BGT対PBWT。 BGT は PBWT と同じデータ構造を使用し、PBWT からインスピレーションを得ています。 PBWT はハプロタイプ マッチング、フェージング、代入などの高度なクエリをサポートしていますが、BGT は高速なランダム アクセスとデータ取得に重点を置いています。
BGT対BCF2。 BCF はより多用途です。遺伝子型ごとのメタ情報 (遺伝子型ごとの読み取り深度や遺伝子型尤度など) を保持できます。一般に、BGT の方が効率が高く、時間も小さくなります。多くのサンプルに対してより適切に拡張できます。 BGT は、より柔軟なクエリもサポートしていますが、技術的には、同様の機能を BCF 上に実装することを妨げるものはありません。
BGT対GQT。 GQT は、LD を考慮せずに、染色体全体にわたる部位を横断する場合にはるかに高速になるはずです。しかし、その設計上、狭い領域のデータを取得したり、ハプロタイプ情報を取得したりするのは非効率的です。このため、GQT は、BCF または BGT に代わるものではなく、BCF または BGT を補完するものとみなされます。ファイル サイズに関しては、GQT は通常、遺伝子型のみの BCF よりも大きいため、BGT よりも大きくなります。

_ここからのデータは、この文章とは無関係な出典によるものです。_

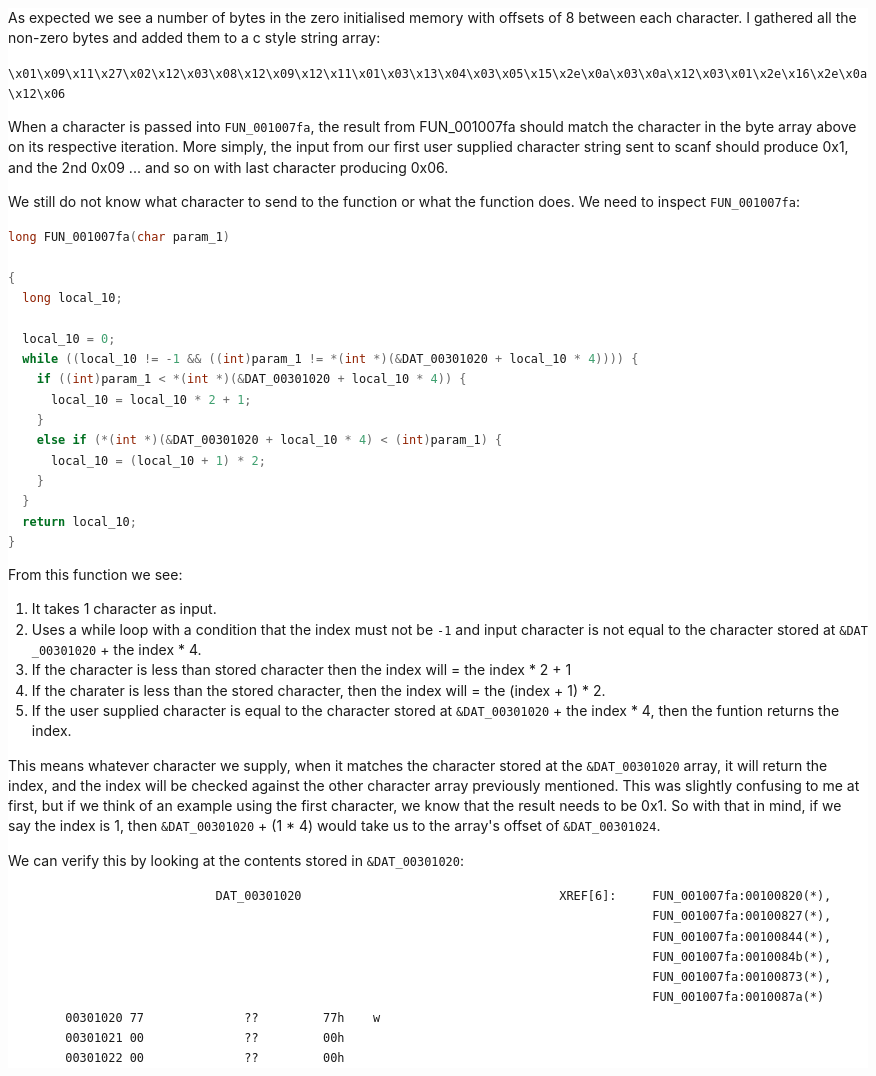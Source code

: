 As expected we see a number of bytes in the zero initialised memory with offsets of 8 between each character. I gathered all the non-zero bytes and added them to a c style string array:

```c
\x01\x09\x11\x27\x02\x12\x03\x08\x12\x09\x12\x11\x01\x03\x13\x04\x03\x05\x15\x2e\x0a\x03\x0a\x12\x03\x01\x2e\x16\x2e\x0a\x12\x06
```

When a character is passed into `FUN_001007fa`, the result from FUN_001007fa should match the character in the byte array above on its respective iteration. More simply, the input from our first user supplied character string sent to scanf should produce 0x1, and the 2nd 0x09 ... and so on with last character producing 0x06. 

We still do not know what character to send to the function or what the function does. We need to inspect `FUN_001007fa`:

```c
long FUN_001007fa(char param_1)

{
  long local_10;

  local_10 = 0;
  while ((local_10 != -1 && ((int)param_1 != *(int *)(&DAT_00301020 + local_10 * 4)))) {
    if ((int)param_1 < *(int *)(&DAT_00301020 + local_10 * 4)) {
      local_10 = local_10 * 2 + 1;
    }
    else if (*(int *)(&DAT_00301020 + local_10 * 4) < (int)param_1) {
      local_10 = (local_10 + 1) * 2;
    }
  }
  return local_10;
}
```

From this function we see:

1. It takes 1 character as input. 
2. Uses a while loop with a condition that the index must not be `-1` and input character is not equal to the character stored at `&DAT_00301020` + the index * 4. 
3. If the character is less than stored character then the index will = the index * 2 + 1
4. If the charater is less than the stored character, then the index will = the (index + 1) * 2. 
5. If the user supplied character is equal to the character stored at `&DAT_00301020` + the index * 4, then the funtion returns the index. 

This means whatever character we supply,  when it matches the character stored at the `&DAT_00301020` array, it will return the index, and the index will be checked against the other character array previously mentioned. This was slightly confusing to me at first, but if we think of an example using the first character, we know that the result needs to be 0x1. So with that in mind, if we say the index is 1, then `&DAT_00301020` + (1 * 4) would take us to the array's offset of `&DAT_00301024`. 

We can verify this by looking at the contents stored in `&DAT_00301020`:

```
                             DAT_00301020                                    XREF[6]:     FUN_001007fa:00100820(*),
                                                                                          FUN_001007fa:00100827(*),
                                                                                          FUN_001007fa:00100844(*),
                                                                                          FUN_001007fa:0010084b(*),
                                                                                          FUN_001007fa:00100873(*),
                                                                                          FUN_001007fa:0010087a(*)
        00301020 77              ??         77h    w
        00301021 00              ??         00h
        00301022 00              ??         00h
```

テストは、Haplotype Reference Consortium (HRC) データの最初のリリースに対して実行されます。 32,488 サンプルには、約 3,900 万の段階的 SNP が存在します。データセット全体の BGT を生成しましたが、領域 chr11:10,000,001-20,000,000 でのみツールを実行しています。次の表に、時間とコマンド ラインを示します。この表では、以下のすべてのコマンド ラインに適用されているオプション-r 11:10,000,001-20,000,000
が省略されていることに注意してください。
時間 | コマンドライン |
---|---|
11秒 | bgt view -G HRC-r1.bgt |
13秒 | bcftools ビュー -Gu HRC-r1.bcf |
30代 | bgt view -GC HRC-r1.bgt |
4秒 | bgt view -GC -s'source=="1000G"' |
19秒 | bcftools ビュー -Gu -S 1000G.txt HRC-r1.bcf |
8秒 | bgt view -G -s 'source=="UK10K"' -s 'source=="1000G"&&population!="GBK"' |
ファイルサイズに関しては、HRC-r1 の BGT データベースは 7.4GB (1GB=1024*1024*1024 バイト) です。比較すると、同じデータの BCFv2 は 65 GB、GQT は 93 GB、PBWT は 4.4 GB 必要です。 BGT と PBWT は同じデータ構造に基づいており、はるかにコンパクトです。 BGT が PBWT より大きいのは、主に、BGT が参照対立遺伝子と多重対立遺伝子を区別するためにハプロタイプごとに余分なビットを保持し、高速ランダム アクセスを可能にするマーカーを保存するためです。